━━━ Data to use
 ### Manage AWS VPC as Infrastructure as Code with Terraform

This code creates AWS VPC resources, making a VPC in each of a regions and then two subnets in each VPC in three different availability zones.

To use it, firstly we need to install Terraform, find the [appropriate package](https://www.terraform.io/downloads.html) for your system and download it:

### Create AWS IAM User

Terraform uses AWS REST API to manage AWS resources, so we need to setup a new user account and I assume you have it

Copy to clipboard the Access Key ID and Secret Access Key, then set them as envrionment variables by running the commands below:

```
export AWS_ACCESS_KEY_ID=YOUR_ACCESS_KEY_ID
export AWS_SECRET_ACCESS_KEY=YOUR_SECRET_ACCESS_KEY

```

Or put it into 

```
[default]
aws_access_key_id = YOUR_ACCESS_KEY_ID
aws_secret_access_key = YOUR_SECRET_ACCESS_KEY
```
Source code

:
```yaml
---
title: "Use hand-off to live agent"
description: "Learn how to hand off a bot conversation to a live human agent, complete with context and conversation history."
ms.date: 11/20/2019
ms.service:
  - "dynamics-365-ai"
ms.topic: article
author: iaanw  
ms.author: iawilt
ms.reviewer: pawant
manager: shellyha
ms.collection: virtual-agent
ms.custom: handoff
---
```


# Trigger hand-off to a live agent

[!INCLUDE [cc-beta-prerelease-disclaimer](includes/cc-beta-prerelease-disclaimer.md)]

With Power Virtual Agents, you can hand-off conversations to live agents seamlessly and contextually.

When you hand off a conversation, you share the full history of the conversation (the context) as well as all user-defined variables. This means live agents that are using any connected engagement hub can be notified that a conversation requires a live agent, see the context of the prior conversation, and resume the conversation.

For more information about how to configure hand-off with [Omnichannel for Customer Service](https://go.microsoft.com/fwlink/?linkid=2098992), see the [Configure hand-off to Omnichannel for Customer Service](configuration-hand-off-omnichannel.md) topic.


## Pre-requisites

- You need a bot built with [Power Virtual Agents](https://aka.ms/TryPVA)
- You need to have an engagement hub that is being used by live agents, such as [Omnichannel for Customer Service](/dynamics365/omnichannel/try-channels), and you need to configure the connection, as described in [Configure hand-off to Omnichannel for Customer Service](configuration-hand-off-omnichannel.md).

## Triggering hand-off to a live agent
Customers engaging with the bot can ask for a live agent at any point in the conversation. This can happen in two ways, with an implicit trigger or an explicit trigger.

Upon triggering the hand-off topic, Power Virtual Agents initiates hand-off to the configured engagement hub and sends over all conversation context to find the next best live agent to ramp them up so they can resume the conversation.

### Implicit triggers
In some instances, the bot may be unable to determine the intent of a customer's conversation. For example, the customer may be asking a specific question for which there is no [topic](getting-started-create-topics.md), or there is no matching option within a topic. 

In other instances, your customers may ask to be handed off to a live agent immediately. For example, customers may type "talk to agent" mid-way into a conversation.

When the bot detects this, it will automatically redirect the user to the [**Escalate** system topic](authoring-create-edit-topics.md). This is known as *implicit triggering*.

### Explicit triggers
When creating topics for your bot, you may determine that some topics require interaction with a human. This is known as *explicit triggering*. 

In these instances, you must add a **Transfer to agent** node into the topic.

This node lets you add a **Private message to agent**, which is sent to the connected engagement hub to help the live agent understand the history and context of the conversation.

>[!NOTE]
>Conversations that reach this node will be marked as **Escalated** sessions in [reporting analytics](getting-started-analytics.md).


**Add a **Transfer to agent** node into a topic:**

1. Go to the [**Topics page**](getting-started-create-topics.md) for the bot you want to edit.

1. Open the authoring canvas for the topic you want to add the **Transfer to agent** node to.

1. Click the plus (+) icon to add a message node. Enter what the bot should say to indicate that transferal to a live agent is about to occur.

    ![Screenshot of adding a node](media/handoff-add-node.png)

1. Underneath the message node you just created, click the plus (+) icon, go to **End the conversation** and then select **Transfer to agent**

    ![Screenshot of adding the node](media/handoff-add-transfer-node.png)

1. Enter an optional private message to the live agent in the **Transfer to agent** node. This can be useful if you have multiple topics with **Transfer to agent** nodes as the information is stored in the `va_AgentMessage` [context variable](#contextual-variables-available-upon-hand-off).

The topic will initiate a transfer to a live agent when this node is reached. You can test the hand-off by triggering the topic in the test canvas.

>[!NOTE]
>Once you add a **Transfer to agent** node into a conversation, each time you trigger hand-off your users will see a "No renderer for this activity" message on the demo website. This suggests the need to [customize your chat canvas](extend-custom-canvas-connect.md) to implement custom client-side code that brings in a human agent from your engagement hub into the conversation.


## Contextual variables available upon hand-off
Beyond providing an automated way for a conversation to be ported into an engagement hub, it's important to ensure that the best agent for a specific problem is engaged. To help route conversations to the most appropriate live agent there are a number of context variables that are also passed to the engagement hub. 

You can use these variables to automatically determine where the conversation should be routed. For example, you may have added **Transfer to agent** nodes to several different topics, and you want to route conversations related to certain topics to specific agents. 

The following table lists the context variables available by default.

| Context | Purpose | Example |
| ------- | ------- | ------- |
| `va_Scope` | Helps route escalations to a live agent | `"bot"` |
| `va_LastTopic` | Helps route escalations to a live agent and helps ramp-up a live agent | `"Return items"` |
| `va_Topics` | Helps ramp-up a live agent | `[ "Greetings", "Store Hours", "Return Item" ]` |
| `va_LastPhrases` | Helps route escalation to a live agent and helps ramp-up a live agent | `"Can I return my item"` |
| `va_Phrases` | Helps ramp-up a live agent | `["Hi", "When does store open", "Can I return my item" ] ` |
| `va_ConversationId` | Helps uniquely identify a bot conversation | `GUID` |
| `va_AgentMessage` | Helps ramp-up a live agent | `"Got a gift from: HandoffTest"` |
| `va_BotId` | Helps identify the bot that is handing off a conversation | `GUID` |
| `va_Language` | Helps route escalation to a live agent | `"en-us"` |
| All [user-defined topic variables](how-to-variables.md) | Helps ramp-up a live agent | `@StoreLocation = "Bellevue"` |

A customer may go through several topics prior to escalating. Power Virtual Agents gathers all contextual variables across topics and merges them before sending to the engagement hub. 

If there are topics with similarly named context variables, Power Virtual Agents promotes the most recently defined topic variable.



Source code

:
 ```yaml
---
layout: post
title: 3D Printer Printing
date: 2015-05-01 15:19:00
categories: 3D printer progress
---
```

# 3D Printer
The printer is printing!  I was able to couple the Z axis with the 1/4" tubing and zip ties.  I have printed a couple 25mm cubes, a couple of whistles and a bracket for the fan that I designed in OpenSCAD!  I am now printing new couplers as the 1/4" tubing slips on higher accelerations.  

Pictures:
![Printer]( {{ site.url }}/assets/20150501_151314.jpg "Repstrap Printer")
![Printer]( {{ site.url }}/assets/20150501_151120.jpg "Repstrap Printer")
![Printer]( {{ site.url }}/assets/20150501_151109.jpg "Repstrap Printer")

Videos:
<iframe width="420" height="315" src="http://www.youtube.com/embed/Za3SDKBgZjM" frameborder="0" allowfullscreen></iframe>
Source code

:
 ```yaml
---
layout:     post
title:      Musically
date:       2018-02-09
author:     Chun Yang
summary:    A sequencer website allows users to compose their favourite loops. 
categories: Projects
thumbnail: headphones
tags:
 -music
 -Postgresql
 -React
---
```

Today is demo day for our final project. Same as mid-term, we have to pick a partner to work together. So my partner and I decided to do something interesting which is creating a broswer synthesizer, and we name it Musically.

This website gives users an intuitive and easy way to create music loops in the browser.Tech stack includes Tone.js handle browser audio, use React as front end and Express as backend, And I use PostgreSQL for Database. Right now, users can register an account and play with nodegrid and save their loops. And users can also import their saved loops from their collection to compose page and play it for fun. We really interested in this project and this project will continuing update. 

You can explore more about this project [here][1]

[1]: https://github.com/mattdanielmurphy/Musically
━━━━━━
Prompt: All lines in the records with the string "Musically" should be copied out.

Written response:
title:      Musically
Today is demo day for our final project. Same as mid-term, we have to pick a partner to work together. So my partner and I decided to do something interesting which is creating a broswer synthesizer, and we name it Musically.
[1]: https://github.com/mattdanielmurphy/Musically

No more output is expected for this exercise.